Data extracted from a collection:
########################################

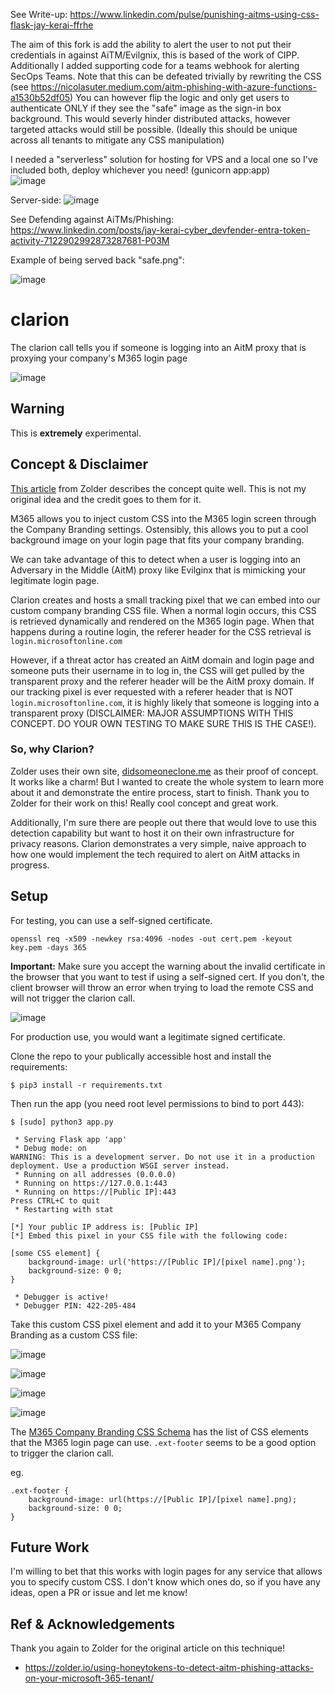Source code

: See Write-up: https://www.linkedin.com/pulse/punishing-aitms-using-css-flask-jay-kerai-ffrhe  
 
The aim of this fork is add the ability to alert the user to not put their credentials in against AiTM/Evilgnix, this is based of the work of CIPP. Additionally I added supporting code for a teams webhook for alerting SecOps Teams. Note that this can be defeated trivially by rewriting the CSS (see https://nicolasuter.medium.com/aitm-phishing-with-azure-functions-a1530b52df05) You can however flip the logic and only get users to authenticate ONLY if they see the "safe" image as the sign-in box background. This would severly hinder distributed attacks, however targeted attacks would still be possible. (Ideally this should be unique across all tenants to mitigate any CSS manipulation)

I needed a "serverless" solution for hosting for VPS and a local one so I've included both, deploy whichever you need! (gunicorn app:app)  
![image](https://github.com/jkerai1/clarion/assets/55988027/79848295-0c26-4b98-9ba7-80c3119a004e)

Server-side:
![image](https://github.com/jkerai1/clarion/assets/55988027/c9ff7224-954d-412b-9d70-bf6e9590c457)

See Defending against AiTMs/Phishing: https://www.linkedin.com/posts/jay-kerai-cyber_devfender-entra-token-activity-7122902992873287681-P03M

Example of being served back "safe.png":

![image](https://github.com/jkerai1/clarion/assets/55988027/c583b3f8-8dff-4378-a3f8-594be3b63536)

# clarion
The clarion call tells you if someone is logging into an AitM proxy that is proxying your company's M365 login page

![image](https://github.com/HuskyHacks/clarion/assets/57866415/58627a15-8beb-43d5-a0f1-4172f9da8653)

## Warning
This is **extremely** experimental.

## Concept & Disclaimer
[This article](https://zolder.io/using-honeytokens-to-detect-aitm-phishing-attacks-on-your-microsoft-365-tenant/) from Zolder describes the concept quite well. This is not my original idea and the credit goes to them for it.

M365 allows you to inject custom CSS into the M365 login screen through the Company Branding settings. Ostensibly, this allows you to put a cool background image on your login page that fits your company branding.

We can take advantage of this to detect when a user is logging into an Adversary in the Middle (AitM) proxy like Evilginx that is mimicking your legitimate login page.

Clarion creates and hosts a small tracking pixel that we can embed into our custom company branding CSS file. When a normal login occurs, this CSS is retrieved dynamically and rendered on the M365 login page. When that happens during a routine login, the referer header for the CSS retrieval is `login.microsoftonline.com`

However, if a threat actor has created an AitM domain and login page and someone puts their username in to log in, the CSS will get pulled by the transparent proxy and the referer header will be the AitM proxy domain. If our tracking pixel is ever requested with a referer header that is NOT `login.microsoftonline.com`, it is highly likely that someone is logging into a transparent proxy (DISCLAIMER: MAJOR ASSUMPTIONS WITH THIS CONCEPT. DO YOUR OWN TESTING TO MAKE SURE THIS IS THE CASE!).

### So, why Clarion?
Zolder uses their own site, [didsomeoneclone.me](https://didsomeoneclone.me/) as their proof of concept. It works like a charm! But I wanted to create the whole system to learn more about it and demonstrate the entire process, start to finish. Thank you to Zolder for their work on this! Really cool concept and great work.

Additionally, I'm sure there are people out there that would love to use this detection capability but want to host it on their own infrastructure for privacy reasons. Clarion demonstrates a very simple, naive approach to how one would implement the tech required to alert on AitM attacks in progress.
 
## Setup
For testing, you can use a self-signed certificate. 

```
openssl req -x509 -newkey rsa:4096 -nodes -out cert.pem -keyout key.pem -days 365
```

**Important:** Make sure you accept the warning about the invalid certificate in the browser that you want to test if using a self-signed cert. If you don't, the client browser will throw an error when trying to load the remote CSS and will not trigger the clarion call.

![image](https://github.com/HuskyHacks/clarion/assets/57866415/2d66f9aa-09c5-4d15-974e-3f71e2ddcf50)

For production use, you would want a legitimate signed certificate.

Clone the repo to your publically accessible host and install the requirements:

```
$ pip3 install -r requirements.txt
```

Then run the app (you need root level permissions to bind to port 443):

```
$ [sudo] python3 app.py

 * Serving Flask app 'app'
 * Debug mode: on
WARNING: This is a development server. Do not use it in a production deployment. Use a production WSGI server instead.
 * Running on all addresses (0.0.0.0)
 * Running on https://127.0.0.1:443
 * Running on https://[Public IP]:443
Press CTRL+C to quit
 * Restarting with stat

[*] Your public IP address is: [Public IP]
[*] Embed this pixel in your CSS file with the following code:

[some CSS element] {
    background-image: url('https://[Public IP]/[pixel name].png');
    background-size: 0 0;
}

 * Debugger is active!
 * Debugger PIN: 422-205-484
```

Take this custom CSS pixel element and add it to your M365 Company Branding as a custom CSS file:

![image](https://github.com/HuskyHacks/clarion/assets/57866415/c94192ed-6b73-43ea-a158-ca34b69f91e2)

![image](https://github.com/HuskyHacks/clarion/assets/57866415/bc24d94b-14d4-4dde-a668-09bf8482d811)

![image](https://github.com/HuskyHacks/clarion/assets/57866415/f3401d09-1bfc-4154-9971-59b07523d44e)

![image](https://github.com/HuskyHacks/clarion/assets/57866415/f9234950-9353-41d1-8b44-9b23abe69095)

The [M365 Company Branding CSS Schema](https://learn.microsoft.com/en-us/entra/fundamentals/reference-company-branding-css-template) has the list of CSS elements that the M365 login page can use. `.ext-footer` seems to be a good option to trigger the clarion call.

eg. 
```
.ext-footer {
    background-image: url(https://[Public IP]/[pixel name].png);
    background-size: 0 0;
}
```

## Future Work
I'm willing to bet that this works with login pages for any service that allows you to specify custom CSS. I don't know which ones do, so if you have any ideas, open a PR or issue and let me know!

## Ref & Acknowledgements
Thank you again to Zolder for the original article on this technique!

- https://zolder.io/using-honeytokens-to-detect-aitm-phishing-attacks-on-your-microsoft-365-tenant/
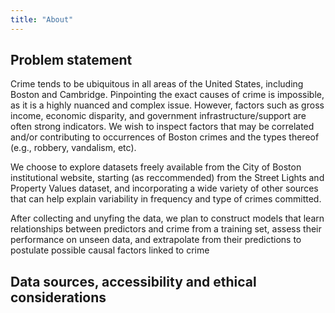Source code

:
 ```yaml
---
title: "About"
---
```


## Problem statement

Crime tends to be ubiquitous in all areas of the United States, including Boston and Cambridge. Pinpointing the exact causes of crime is impossible, as it is a highly nuanced and complex issue. However, factors such as gross income, economic disparity, and government infrastructure/support are often strong indicators. We wish to inspect factors that may be correlated and/or contributing to occurrences of Boston crimes and the types thereof (e.g., robbery, vandalism, etc). 

We choose to explore datasets freely available from the City of Boston institutional website, starting (as reccommended) from the Street Lights and Property Values dataset, and incorporating a wide variety of other sources that can help explain variability in frequency and type of crimes committed.

After collecting and unyfing the data, we plan to construct models that learn relationships between predictors and crime from a training set, assess their performance on unseen data, and extrapolate from their predictions to postulate possible causal factors linked to crime

## Data sources, accessibility and ethical considerations

 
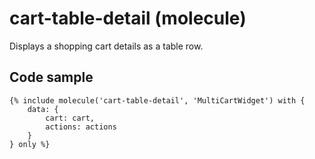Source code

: # cart-table-detail (molecule)

Displays a shopping cart details as a table row.

## Code sample

```
{% include molecule('cart-table-detail', 'MultiCartWidget') with {
    data: {
        cart: cart,
        actions: actions
    }
} only %}
```
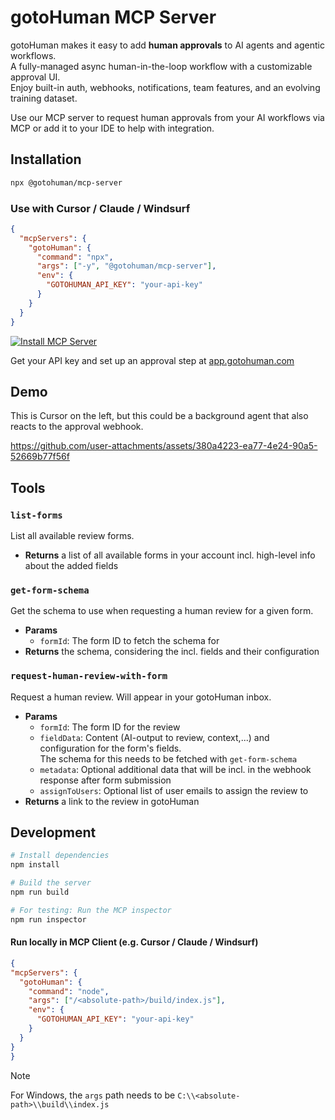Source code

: # gotoHuman MCP Server

gotoHuman makes it easy to add **human approvals** to AI agents and agentic workflows.  
A fully-managed async human-in-the-loop workflow with a customizable approval UI.  
Enjoy built-in auth, webhooks, notifications, team features, and an evolving training dataset.

Use our MCP server to request human approvals from your AI workflows via MCP or add it to your IDE to help with integration.

## Installation

```bash
npx @gotohuman/mcp-server
```

### Use with Cursor / Claude / Windsurf

```json
{
  "mcpServers": {
    "gotoHuman": {
      "command": "npx",
      "args": ["-y", "@gotohuman/mcp-server"],
      "env": {
        "GOTOHUMAN_API_KEY": "your-api-key"
      }
    }
  }
}
```

[![Install MCP Server](https://cursor.com/deeplink/mcp-install-dark.svg)](cursor://anysphere.cursor-deeplink/mcp/install?name=gotoHuman&config=eyJjb21tYW5kIjoibnB4IC15IEBnb3RvaHVtYW4vbWNwLXNlcnZlciIsImVudiI6eyJHT1RPSFVNQU5fQVBJX0tFWSI6InlvdXItYXBpLWtleSJ9fQ==)

Get your API key and set up an approval step at [app.gotohuman.com](https://app.gotohuman.com)

## Demo

This is Cursor on the left, but this could be a background agent that also reacts to the approval webhook.

https://github.com/user-attachments/assets/380a4223-ea77-4e24-90a5-52669b77f56f

## Tools

### `list-forms`
List all available review forms.
  - __Returns__ a list of all available forms in your account incl. high-level info about the added fields
### `get-form-schema`  
Get the schema to use when requesting a human review for a given form.
  - __Params__
    - `formId`: The form ID to fetch the schema for
  - __Returns__ the schema, considering the incl. fields and their configuration
### `request-human-review-with-form`  
Request a human review. Will appear in your gotoHuman inbox.
  - __Params__
    - `formId`: The form ID for the review
    - `fieldData`: Content (AI-output to review, context,...) and configuration for the form's fields.  
    The schema for this needs to be fetched with `get-form-schema`
    - `metadata`: Optional additional data that will be incl. in the webhook response after form submission
    - `assignToUsers`: Optional list of user emails to assign the review to
  - __Returns__ a link to the review in gotoHuman


## Development

```bash
# Install dependencies
npm install

# Build the server
npm run build

# For testing: Run the MCP inspector
npm run inspector
```

  #### Run locally in MCP Client (e.g. Cursor / Claude / Windsurf)

  ```json
  {
  "mcpServers": {
    "gotoHuman": {
      "command": "node",
      "args": ["/<absolute-path>/build/index.js"],
      "env": {
        "GOTOHUMAN_API_KEY": "your-api-key"
      }
    }
  }
}
```
> [!NOTE]
> For Windows, the `args` path needs to be `C:\\<absolute-path>\\build\\index.js`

########################################

PROBLEM STATEMENT:
In the records above, locate every line with the string "molecule" and copy it.

WORKED SOLUTION:
: # cart-table-detail (molecule)
{% include molecule('cart-table-detail', 'MultiCartWidget') with {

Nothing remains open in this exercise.